IPSP-CNR, Institute for Sustainable Plant Protection, National Research Council, Via Madonna del Piano 10, 50019, Sesto Fiorentino, Florence, Italy.
IVALSA-CNR, Trees and Timber Institute, National Research Council, Via Madonna del Piano 10, 50019, Sesto Fiorentino, Florence, Italy; Department of Agri-Food Production and Environmental Sciences, University of Florence, Viale delle Idee 30, 50019, Sesto Fiorentino, Florence, Italy.
Environ Pollut. 2016 Jun;213:988-995. doi: 10.1016/j.envpol.2015.12.047. Epub 2016 Jan 22.
Emission of BVOC (Biogenic Volatile Organic Compounds) from plant leaves in response to ozone exposure (O3) and nitrogen (N) fertilization is poorly understood. For the first time, BVOC emissions were explored in a forest tree species (silver birch, Betula pendula) exposed for two years to realistic levels of O3 (35, 48 and 69 ppb as daylight average) and N (10, 30 and 70 kg ha(-1) yr(-1), applied weekly to the soil as ammonium nitrate). The main BVOCs emitted were: α-pinene, β-pinene, limonene, ocimene, (E)-4,8-dimethyl-1,3,7-nonatriene (DMNT) and hexanal. Ozone exposure increased BVOC emission and reduced total leaf area. The effect on emission was stronger when a short-term O3 metric (concentrations at the time of sampling) rather than a long-term one (AOT40) was used. The effect of O3 on total leaf area was not able to compensate for the stimulation of emission, so that responses to O3 at leaf and whole-plant level were similar. Nitrogen fertilization increased total leaf area, decreased α-pinene and β-pinene emission, and increased ocimene, hexanal and DMNT emission. The increase of leaf area changed the significance of the emission response to N fertilization for most compounds. Nitrogen fertilization mitigated the effects of O3 exposure on total leaf area, while the combined effects of O3 exposure and N fertilization on BVOC emission were additive and not synergistic. In conclusion, O3 exposure and N fertilization have the potential to affect global BVOC via direct effects on plant emission rates and changes in leaf area.

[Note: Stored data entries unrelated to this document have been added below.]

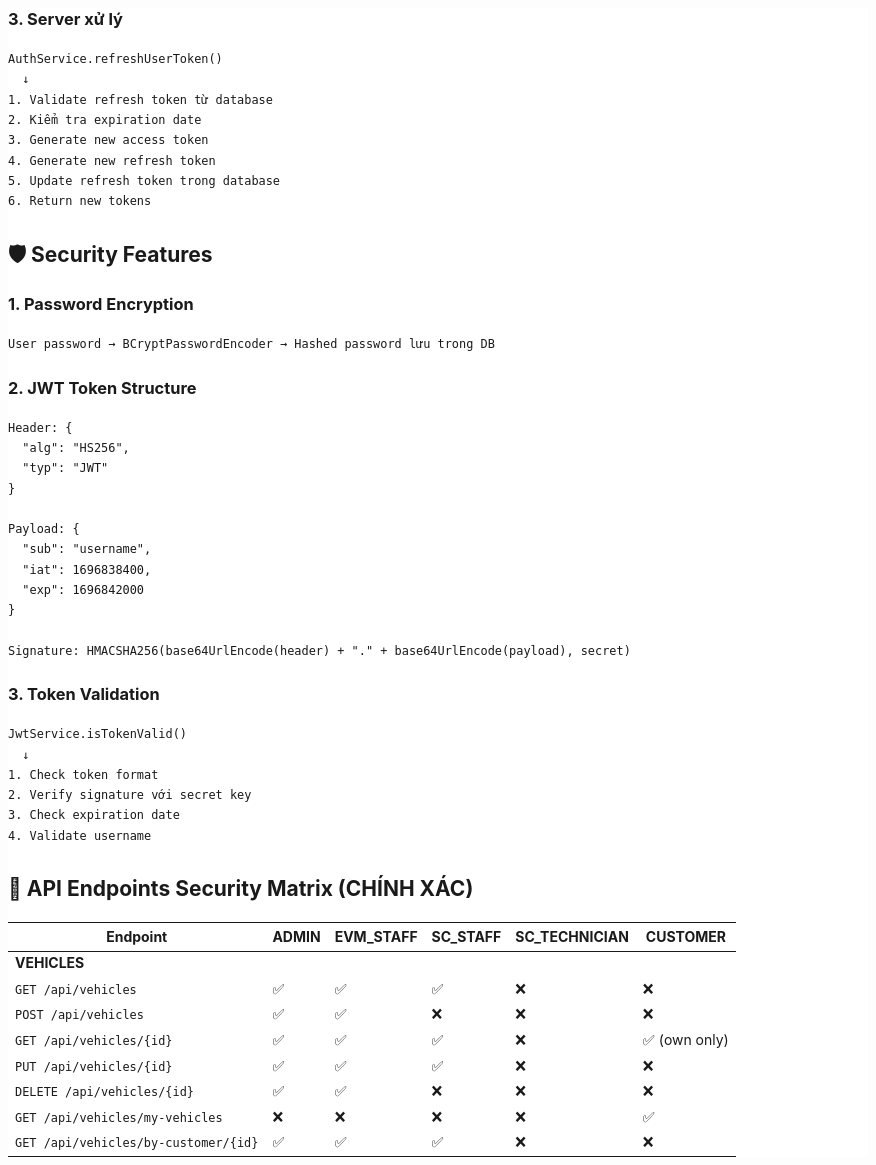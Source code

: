 ### 3. Server xử lý
```
AuthService.refreshUserToken()
  ↓
1. Validate refresh token từ database
2. Kiểm tra expiration date
3. Generate new access token
4. Generate new refresh token
5. Update refresh token trong database
6. Return new tokens
```

## 🛡️ Security Features

### 1. Password Encryption
```
User password → BCryptPasswordEncoder → Hashed password lưu trong DB
```

### 2. JWT Token Structure
```
Header: {
  "alg": "HS256",
  "typ": "JWT"
}

Payload: {
  "sub": "username",
  "iat": 1696838400,
  "exp": 1696842000
}

Signature: HMACSHA256(base64UrlEncode(header) + "." + base64UrlEncode(payload), secret)
```

### 3. Token Validation
```
JwtService.isTokenValid()
  ↓
1. Check token format
2. Verify signature với secret key
3. Check expiration date
4. Validate username
```

## 📱 API Endpoints Security Matrix (CHÍNH XÁC)

| Endpoint | ADMIN | EVM_STAFF | SC_STAFF | SC_TECHNICIAN | CUSTOMER |
|----------|-------|-----------|----------|---------------|----------|
| **VEHICLES** |
| `GET /api/vehicles` | ✅ | ✅ | ✅ | ❌ | ❌ |
| `POST /api/vehicles` | ✅ | ✅ | ❌ | ❌ | ❌ |
| `GET /api/vehicles/{id}` | ✅ | ✅ | ✅ | ❌ | ✅ (own only) |
| `PUT /api/vehicles/{id}` | ✅ | ✅ | ✅ | ❌ | ❌ |
| `DELETE /api/vehicles/{id}` | ✅ | ✅ | ❌ | ❌ | ❌ |
| `GET /api/vehicles/my-vehicles` | ❌ | ❌ | ❌ | ❌ | ✅ |
| `GET /api/vehicles/by-customer/{id}` | ✅ | ✅ | ✅ | ❌ | ❌ |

植物叶片排放 BVOC(生物挥发性有机化合物)对臭氧暴露(O3)和氮(N)施肥的响应机制尚未完全阐明。本研究首次在林分树种(银桦,Betula pendula)中探索了 BVOC 排放,该树种在两年内暴露于现实水平的 O3(白天平均为 35、48 和 69 ppb)和 N(10、30 和 70 kg ha(-1) yr(-1),每周作为硝酸铵施用于土壤)。排放的主要 BVOC 为:α-蒎烯、β-蒎烯、柠檬烯、罗勒烯、(E)-4,8-二甲基-1,3,7-壬三烯(DMNT)和己醛。臭氧暴露增加了 BVOC 排放并减少了总叶面积。当使用短期 O3 指标(采样时的浓度)而不是长期指标(AOT40)时,对排放的影响更强。O3 对总叶面积的影响无法补偿排放的刺激,因此叶片和整株植物水平对 O3 的响应相似。氮施肥增加了总叶面积,减少了 α-蒎烯和 β-蒎烯的排放,增加了罗勒烯、己醛和 DMNT 的排放。叶面积的增加改变了大多数化合物对氮施肥的排放响应的重要性。氮施肥减轻了臭氧暴露对总叶面积的影响,而臭氧暴露和氮施肥的综合影响对 BVOC 排放是相加的,而不是协同的。总之,臭氧暴露和氮施肥有可能通过直接影响植物排放速率和叶面积变化来影响全球 BVOC。